Because you're building a dynamic library, other libraries that you're dynamically linking against need to also be in the Lambda execution environment. The easiest way to do this is building in an environment similar to Lambda's, such as Amazon Linux. You can use an [EC2 instance](https://aws.amazon.com/amazon-linux-ami/) or a [Docker container](https://hub.docker.com/_/amazonlinux/).

The `builder` directory of the [crowbar git repo](https://github.com/ilianaw/rust-crowbar) contains a `Dockerfile` with Rust set up and a build script to dump a zip file containing a stripped shared library to stdout.

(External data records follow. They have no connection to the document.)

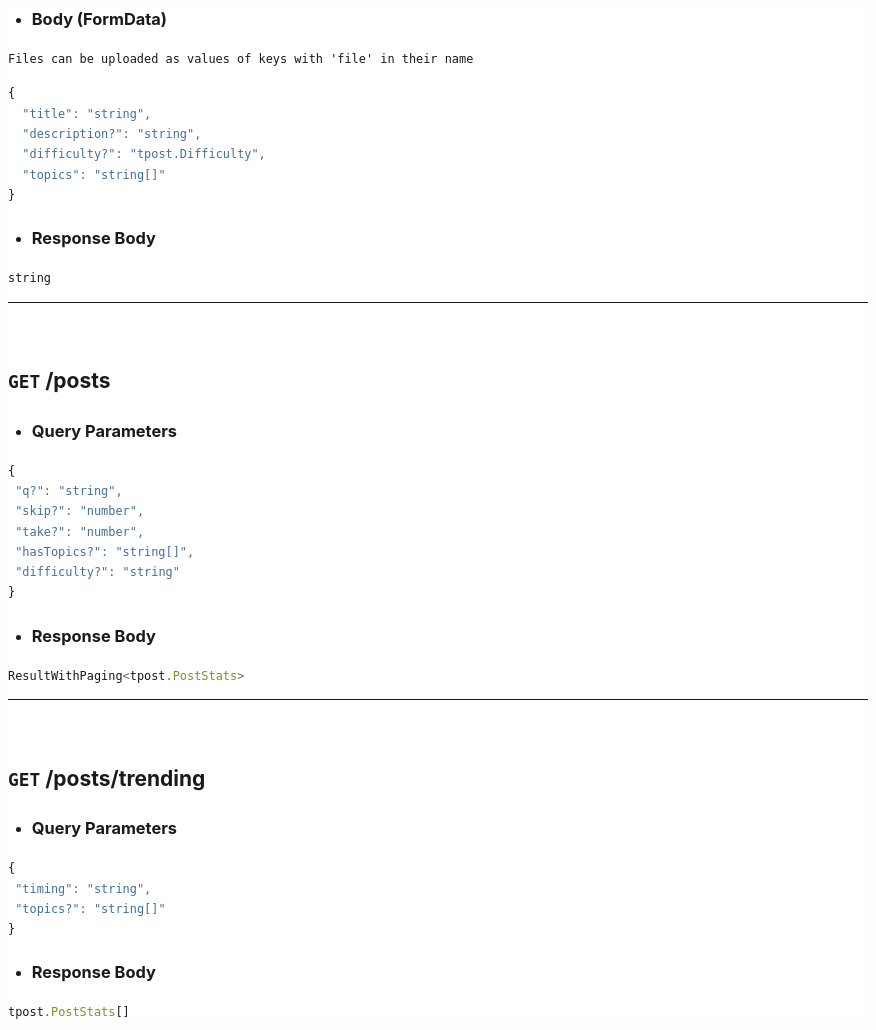 - ### Body (FormData) 
`Files can be uploaded as values of keys with 'file' in their name`

```typescript
{
  "title": "string",
  "description?": "string",
  "difficulty?": "tpost.Difficulty",
  "topics": "string[]"
}
```

- ### Response Body
 ```typescript
string
```

<hr>

<br>

 ## `GET` /posts
- ### Query Parameters
 ```typescript
{
  "q?": "string",
  "skip?": "number",
  "take?": "number",
  "hasTopics?": "string[]",
  "difficulty?": "string"
}
```

- ### Response Body
 ```typescript
ResultWithPaging<tpost.PostStats>
```

<hr>

<br>

 ## `GET` /posts/trending
- ### Query Parameters
 ```typescript
{
  "timing": "string",
  "topics?": "string[]"
}
```

- ### Response Body
 ```typescript
tpost.PostStats[]
```
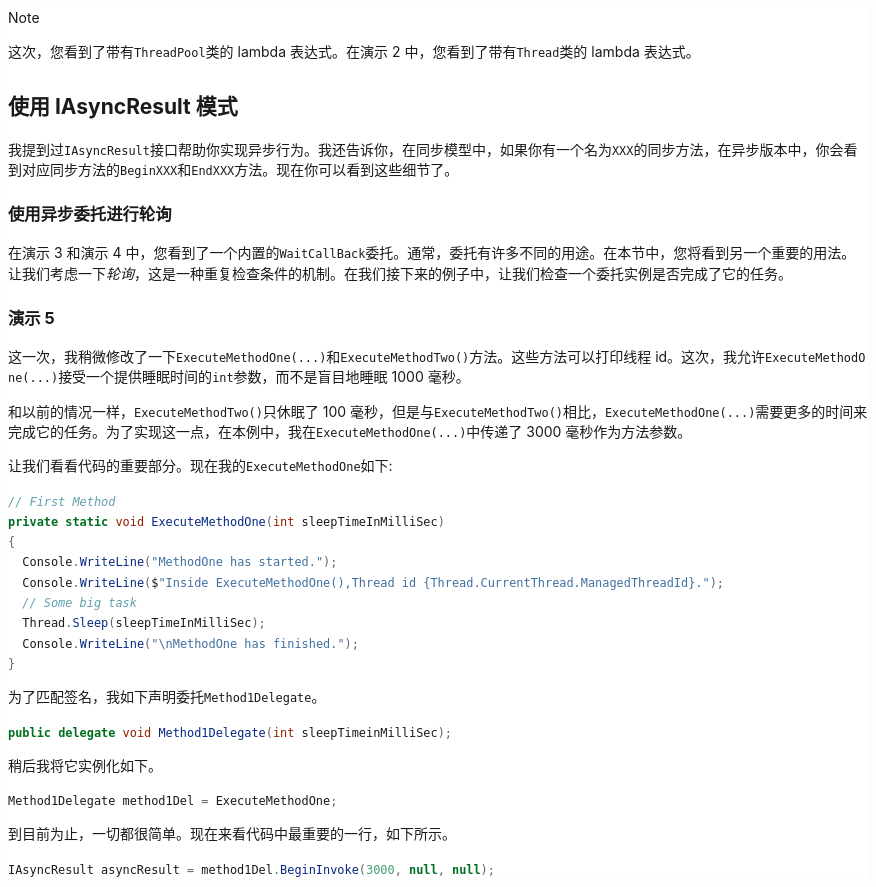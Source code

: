 Note

这次，您看到了带有`ThreadPool`类的 lambda 表达式。在演示 2 中，您看到了带有`Thread`类的 lambda 表达式。

## 使用 IAsyncResult 模式

我提到过`IAsyncResult`接口帮助你实现异步行为。我还告诉你，在同步模型中，如果你有一个名为`XXX`的同步方法，在异步版本中，你会看到对应同步方法的`BeginXXX`和`EndXXX`方法。现在你可以看到这些细节了。

### 使用异步委托进行轮询

在演示 3 和演示 4 中，您看到了一个内置的`WaitCallBack`委托。通常，委托有许多不同的用途。在本节中，您将看到另一个重要的用法。让我们考虑一下*轮询*，这是一种重复检查条件的机制。在我们接下来的例子中，让我们检查一个委托实例是否完成了它的任务。

### 演示 5

这一次，我稍微修改了一下`ExecuteMethodOne(...)`和`ExecuteMethodTwo()`方法。这些方法可以打印线程 id。这次，我允许`ExecuteMethodOne(...)`接受一个提供睡眠时间的`int`参数，而不是盲目地睡眠 1000 毫秒。

和以前的情况一样，`ExecuteMethodTwo()`只休眠了 100 毫秒，但是与`ExecuteMethodTwo()`相比，`ExecuteMethodOne(...)`需要更多的时间来完成它的任务。为了实现这一点，在本例中，我在`ExecuteMethodOne(...)`中传递了 3000 毫秒作为方法参数。

让我们看看代码的重要部分。现在我的`ExecuteMethodOne`如下:

```cs
// First Method
private static void ExecuteMethodOne(int sleepTimeInMilliSec)
{
  Console.WriteLine("MethodOne has started.");
  Console.WriteLine($"Inside ExecuteMethodOne(),Thread id {Thread.CurrentThread.ManagedThreadId}.");
  // Some big task
  Thread.Sleep(sleepTimeInMilliSec);
  Console.WriteLine("\nMethodOne has finished.");
}

```

为了匹配签名，我如下声明委托`Method1Delegate`。

```cs
public delegate void Method1Delegate(int sleepTimeinMilliSec);

```

稍后我将它实例化如下。

```cs
Method1Delegate method1Del = ExecuteMethodOne;

```

到目前为止，一切都很简单。现在来看代码中最重要的一行，如下所示。

```cs
IAsyncResult asyncResult = method1Del.BeginInvoke(3000, null, null);

```
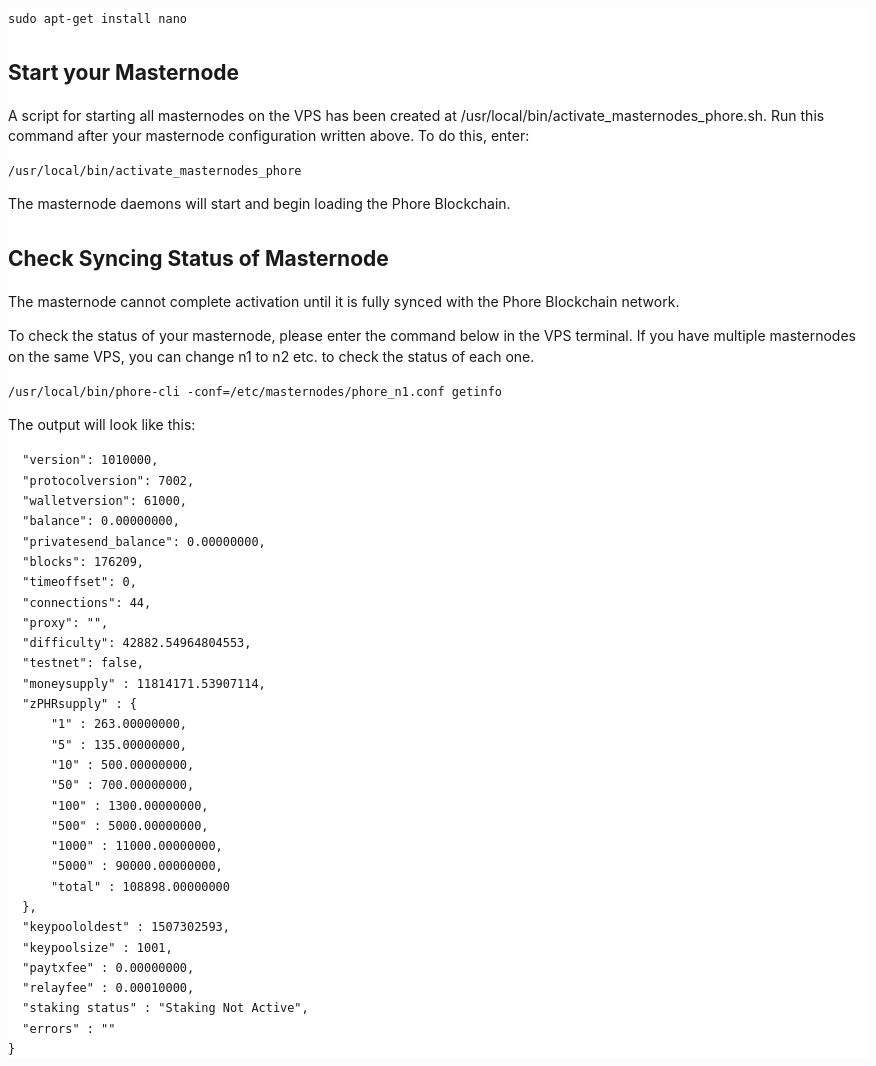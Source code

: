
 ```sudo apt-get install nano```

## Start your Masternode

A script for starting all masternodes on the VPS has been created at /usr/local/bin/activate_masternodes_phore.sh. Run this command after your masternode configuration written above. To do this, enter:

```/usr/local/bin/activate_masternodes_phore```

The masternode daemons will start and begin loading the Phore Blockchain.

## Check Syncing Status of Masternode

The masternode cannot complete activation until it is fully synced with the Phore Blockchain network.

To check the status of your masternode, please enter the command below in the VPS terminal. If you have multiple masternodes on the same VPS, you can change n1 to n2 etc. to check the status of each one.

```/usr/local/bin/phore-cli -conf=/etc/masternodes/phore_n1.conf getinfo```

The output will look like this:

```{
  "version": 1010000,
  "protocolversion": 7002,
  "walletversion": 61000,
  "balance": 0.00000000,
  "privatesend_balance": 0.00000000,
  "blocks": 176209,
  "timeoffset": 0,
  "connections": 44,
  "proxy": "",
  "difficulty": 42882.54964804553,
  "testnet": false,
  "moneysupply" : 11814171.53907114,
  "zPHRsupply" : {
      "1" : 263.00000000,
      "5" : 135.00000000,
      "10" : 500.00000000,
      "50" : 700.00000000,
      "100" : 1300.00000000,
      "500" : 5000.00000000,
      "1000" : 11000.00000000,
      "5000" : 90000.00000000,
      "total" : 108898.00000000
  },
  "keypoololdest" : 1507302593,
  "keypoolsize" : 1001,
  "paytxfee" : 0.00000000,
  "relayfee" : 0.00010000,
  "staking status" : "Staking Not Active",
  "errors" : ""
}
```
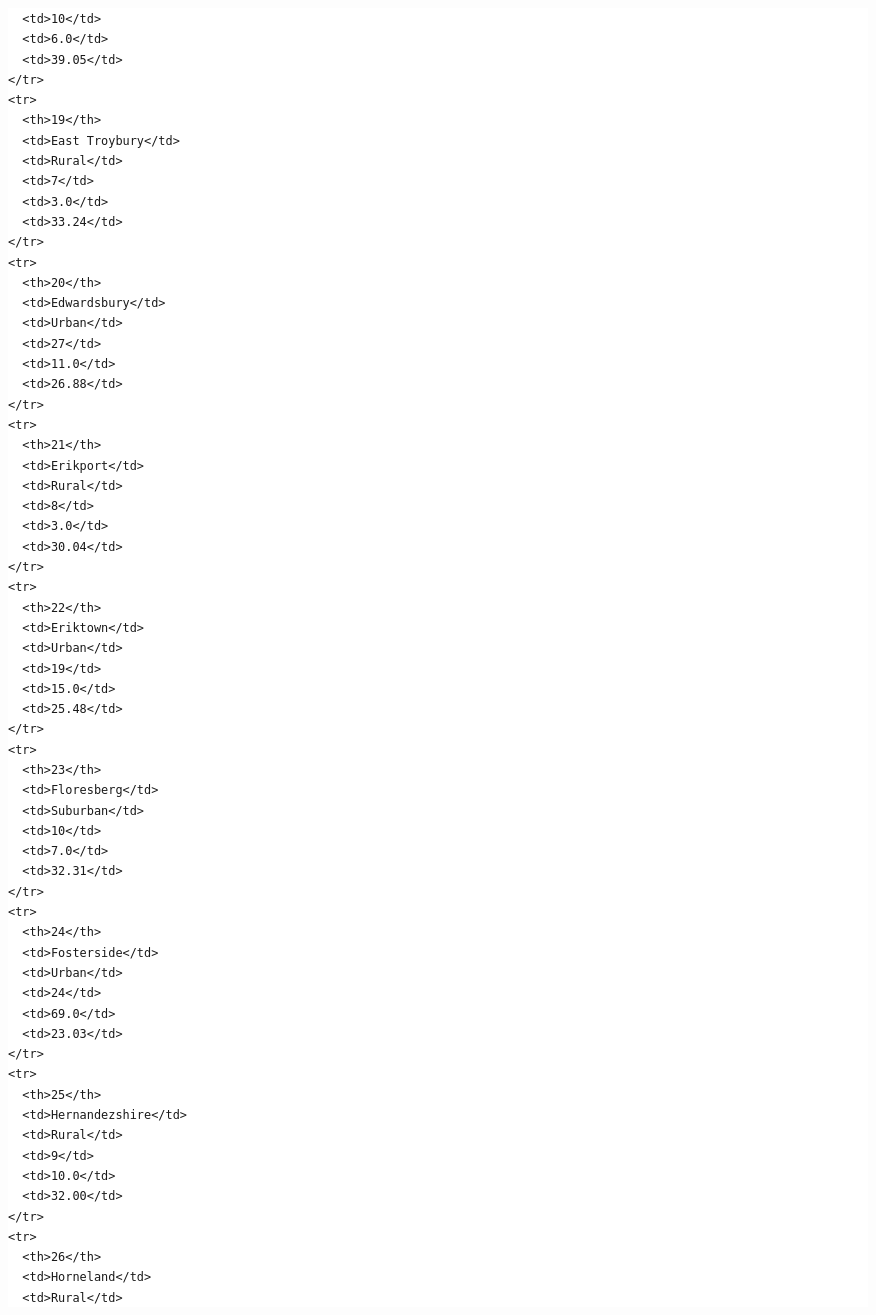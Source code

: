       <td>10</td>
      <td>6.0</td>
      <td>39.05</td>
    </tr>
    <tr>
      <th>19</th>
      <td>East Troybury</td>
      <td>Rural</td>
      <td>7</td>
      <td>3.0</td>
      <td>33.24</td>
    </tr>
    <tr>
      <th>20</th>
      <td>Edwardsbury</td>
      <td>Urban</td>
      <td>27</td>
      <td>11.0</td>
      <td>26.88</td>
    </tr>
    <tr>
      <th>21</th>
      <td>Erikport</td>
      <td>Rural</td>
      <td>8</td>
      <td>3.0</td>
      <td>30.04</td>
    </tr>
    <tr>
      <th>22</th>
      <td>Eriktown</td>
      <td>Urban</td>
      <td>19</td>
      <td>15.0</td>
      <td>25.48</td>
    </tr>
    <tr>
      <th>23</th>
      <td>Floresberg</td>
      <td>Suburban</td>
      <td>10</td>
      <td>7.0</td>
      <td>32.31</td>
    </tr>
    <tr>
      <th>24</th>
      <td>Fosterside</td>
      <td>Urban</td>
      <td>24</td>
      <td>69.0</td>
      <td>23.03</td>
    </tr>
    <tr>
      <th>25</th>
      <td>Hernandezshire</td>
      <td>Rural</td>
      <td>9</td>
      <td>10.0</td>
      <td>32.00</td>
    </tr>
    <tr>
      <th>26</th>
      <td>Horneland</td>
      <td>Rural</td>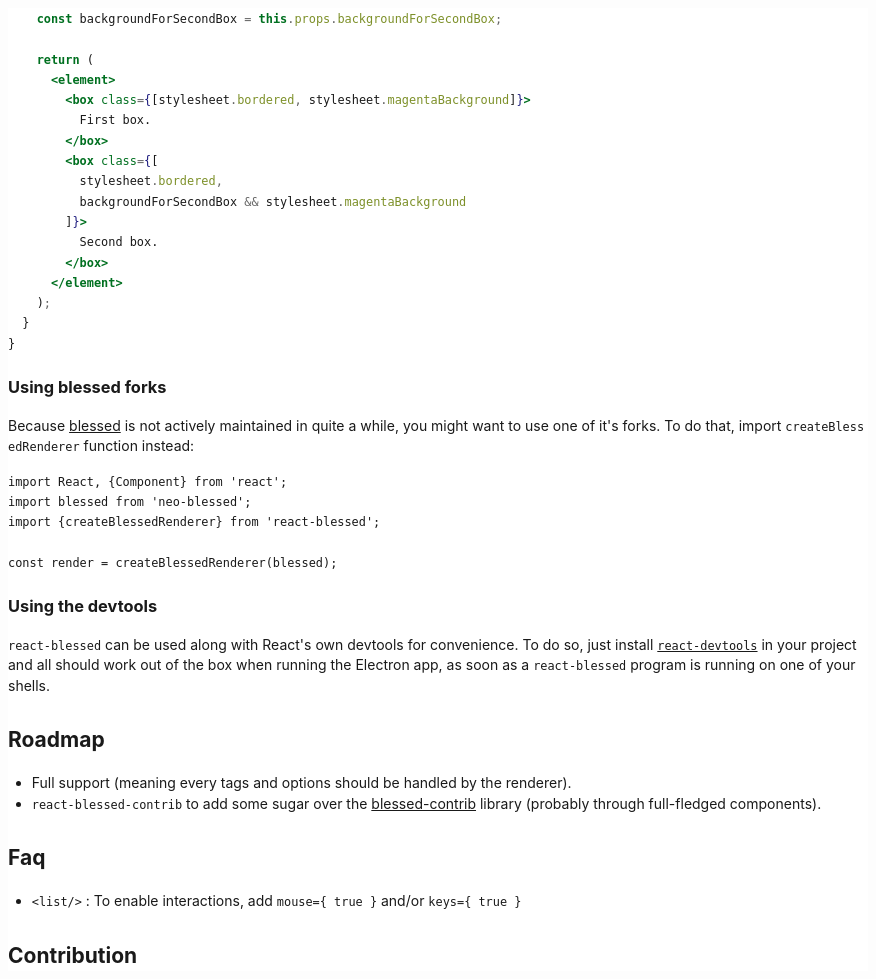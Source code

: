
 ```jsx
    const backgroundForSecondBox = this.props.backgroundForSecondBox;

    return (
      <element>
        <box class={[stylesheet.bordered, stylesheet.magentaBackground]}>
          First box.
        </box>
        <box class={[
          stylesheet.bordered,
          backgroundForSecondBox && stylesheet.magentaBackground
        ]}>
          Second box.
        </box>
      </element>
    );
  }
}
```

### Using blessed forks

Because [blessed](https://github.com/chjj/blessed) is not actively maintained in quite a while, you might want to use one of it's forks. To do that, import `createBlessedRenderer` function instead:

```
import React, {Component} from 'react';
import blessed from 'neo-blessed';
import {createBlessedRenderer} from 'react-blessed';

const render = createBlessedRenderer(blessed);
```

### Using the devtools

`react-blessed` can be used along with React's own devtools for convenience. To do so, just install [`react-devtools`](https://www.npmjs.com/package/react-devtools) in your project and all should work out of the box when running the Electron app, as soon as a `react-blessed` program is running on one of your shells.

## Roadmap

* Full support (meaning every tags and options should be handled by the renderer).
* `react-blessed-contrib` to add some sugar over the [blessed-contrib](https://github.com/yaronn/blessed-contrib) library (probably through full-fledged components).

## Faq

 * `<list/>` : To enable interactions, add `mouse={ true }` and/or `keys={ true }`

## Contribution
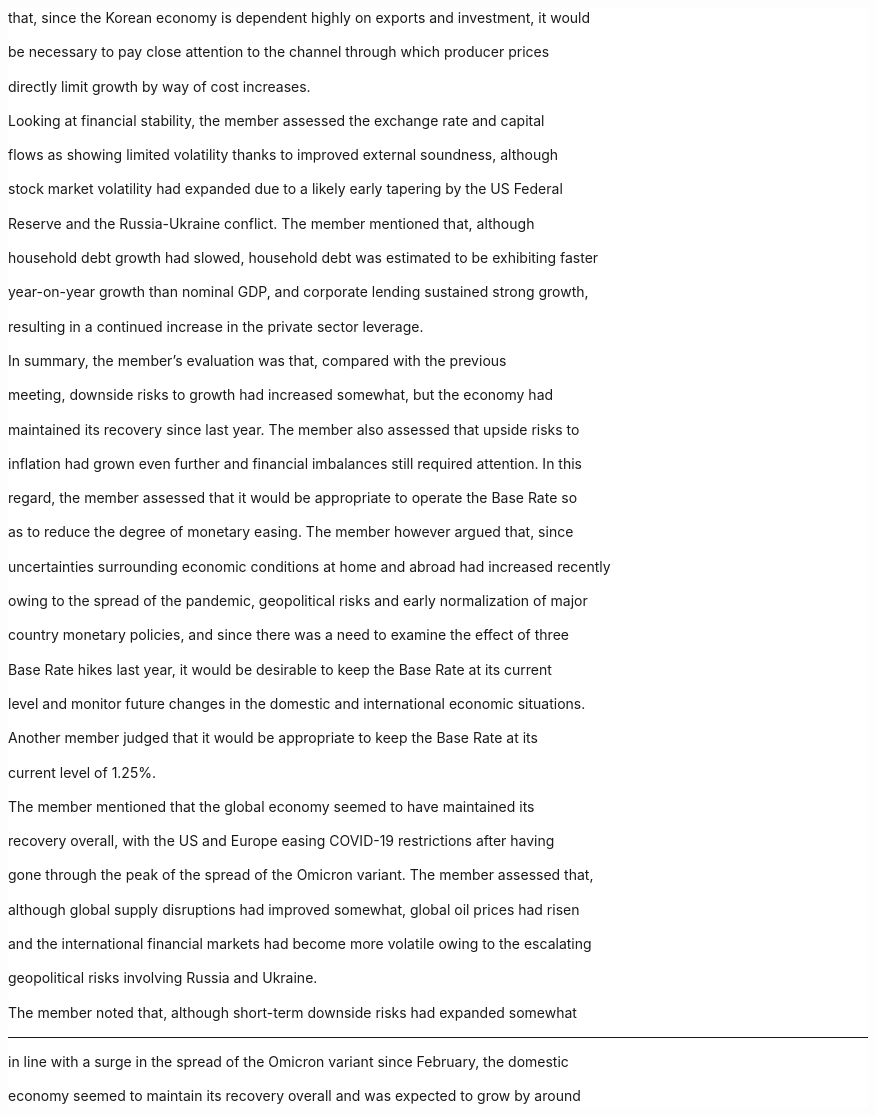 that, since the Korean economy is dependent highly on exports and investment, it would

be necessary to pay close attention to the channel through which producer prices

directly limit growth by way of cost increases.

Looking at financial stability, the member assessed the exchange rate and capital

flows as showing limited volatility thanks to improved external soundness, although

stock market volatility had expanded due to a likely early tapering by the US Federal

Reserve and the Russia-Ukraine conflict. The member mentioned that, although

household debt growth had slowed, household debt was estimated to be exhibiting faster

year-on-year growth than nominal GDP, and corporate lending sustained strong growth,

resulting in a continued increase in the private sector leverage.

In summary, the member’s evaluation was that, compared with the previous

meeting, downside risks to growth had increased somewhat, but the economy had

maintained its recovery since last year. The member also assessed that upside risks to

inflation had grown even further and financial imbalances still required attention. In this

regard, the member assessed that it would be appropriate to operate the Base Rate so

as to reduce the degree of monetary easing. The member however argued that, since

uncertainties surrounding economic conditions at home and abroad had increased recently

owing to the spread of the pandemic, geopolitical risks and early normalization of major

country monetary policies, and since there was a need to examine the effect of three

Base Rate hikes last year, it would be desirable to keep the Base Rate at its current

level and monitor future changes in the domestic and international economic situations.

Another member judged that it would be appropriate to keep the Base Rate at its

current level of 1.25%.

The member mentioned that the global economy seemed to have maintained its

recovery overall, with the US and Europe easing COVID-19 restrictions after having

gone through the peak of the spread of the Omicron variant. The member assessed that,

although global supply disruptions had improved somewhat, global oil prices had risen

and the international financial markets had become more volatile owing to the escalating

geopolitical risks involving Russia and Ukraine.

The member noted that, although short-term downside risks had expanded somewhat


-----

in line with a surge in the spread of the Omicron variant since February, the domestic

economy seemed to maintain its recovery overall and was expected to grow by around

Documentation for using that is available at [ilianaw/crowbar-builder on Docker Hub](https://hub.docker.com/r/ilianaw/crowbar-builder/).

## Contributing

crowbar welcomes your contributions:

* Let us know if you use crowbar in production
* If you have a bug report or an idea, [submit an issue]https://github.com/ilianaw/rust-crowbar/issues
* If you want something to work on, [check the issues list]https://github.com/ilianaw/rust-crowbar/issues
* Please submit non-trivial changes as an issue first; send a pull request when the implementation is agreed on

crowbar follows a [code of conduct](https://github.com/ilianaw/rust-crowbar/blob/master/CODE_OF_CONDUCT.md); please read it.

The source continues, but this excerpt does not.